In the present paper, Differential Scanning Calorimetry (DSC) has been applied to bring out the role of zinc naphthenate accelerator in the curing of epoxy-anhydride pressure impregnant used for impregnation of electrical machines. Effect of concentration of zinc naphthenate on curing behavior of bisphenol-A epoxy resin and methylhexahydrophthalic anhydride hardener has been studied by obtaining dynamic DSC thermograms for uncatalysed, and catalysed system with various concentration of zinc naphthenate. The investigations reveal that the un-catalyzed purified epoxyanhydride mix exhibits an endothermic peak at temperature around 260 °C in place of cure exothermic peak in the DSC curve.
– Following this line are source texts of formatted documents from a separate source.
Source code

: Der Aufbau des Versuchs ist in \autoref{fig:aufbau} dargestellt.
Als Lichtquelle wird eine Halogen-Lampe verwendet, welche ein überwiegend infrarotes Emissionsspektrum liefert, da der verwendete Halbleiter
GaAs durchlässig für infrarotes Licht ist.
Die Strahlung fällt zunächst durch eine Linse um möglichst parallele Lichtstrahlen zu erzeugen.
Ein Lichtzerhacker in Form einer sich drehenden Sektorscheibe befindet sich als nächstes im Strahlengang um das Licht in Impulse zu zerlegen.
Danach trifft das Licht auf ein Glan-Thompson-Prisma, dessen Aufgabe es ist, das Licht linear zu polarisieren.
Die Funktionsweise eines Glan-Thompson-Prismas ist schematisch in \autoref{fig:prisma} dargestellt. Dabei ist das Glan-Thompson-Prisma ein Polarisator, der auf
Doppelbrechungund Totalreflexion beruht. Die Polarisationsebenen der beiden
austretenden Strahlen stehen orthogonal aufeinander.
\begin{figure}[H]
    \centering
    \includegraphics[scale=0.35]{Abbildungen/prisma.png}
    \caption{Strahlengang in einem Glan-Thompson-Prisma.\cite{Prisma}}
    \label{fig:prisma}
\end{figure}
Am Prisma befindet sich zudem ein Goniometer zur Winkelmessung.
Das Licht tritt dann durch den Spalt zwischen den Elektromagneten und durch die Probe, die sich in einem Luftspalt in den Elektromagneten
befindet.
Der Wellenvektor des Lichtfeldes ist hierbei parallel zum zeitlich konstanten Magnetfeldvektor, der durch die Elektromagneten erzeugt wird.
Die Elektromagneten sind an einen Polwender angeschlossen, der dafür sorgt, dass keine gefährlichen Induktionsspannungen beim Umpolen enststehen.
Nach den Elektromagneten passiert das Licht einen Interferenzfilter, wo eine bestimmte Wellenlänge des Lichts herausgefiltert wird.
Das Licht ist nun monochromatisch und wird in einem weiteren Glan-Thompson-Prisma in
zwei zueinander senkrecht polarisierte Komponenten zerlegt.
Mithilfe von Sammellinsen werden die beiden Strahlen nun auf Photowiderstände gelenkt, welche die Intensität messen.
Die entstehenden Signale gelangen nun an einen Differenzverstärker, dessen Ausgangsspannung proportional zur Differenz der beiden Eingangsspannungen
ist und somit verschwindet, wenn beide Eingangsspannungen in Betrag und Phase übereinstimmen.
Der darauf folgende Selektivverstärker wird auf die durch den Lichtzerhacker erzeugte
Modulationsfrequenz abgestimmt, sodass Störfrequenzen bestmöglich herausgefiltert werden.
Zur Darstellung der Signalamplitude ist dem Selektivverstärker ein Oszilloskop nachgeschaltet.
The analysis of DSC and TGA data of individual resin, hardener and their mix indicate that the endothermic peak is attributed to the evaporation of resin and hardener implying that the hardener does not react with resin in absence of accelerator. The addition of zinc naphthenate accelerator at concentration of 1 pph (parts of zinc naphthenate per hundred parts of resin- hardener mix) causes two exothermic peaks in the DSC thermogram. The position and area under these peaks vary with the accelerator content resulting in the variation in the processing parameters and the performance properties of the cured material. The first peak from esterification reaction appears between 90 and 200 °C and second peak from etherification reaction appears in the temperature range of 180 to 330 °C. The area under the first exothermic peak appearing at low temperature increases with increase of accelerator content and predominates at concentration of ≥ 1.5 pph. The area under the second exothermic peak appearing at high temperature increases with the decrease of accelerator content and predominates at concentration of ≤ 0.5 pph. The accelerator concentration of 2 pph provides maximum reactivity.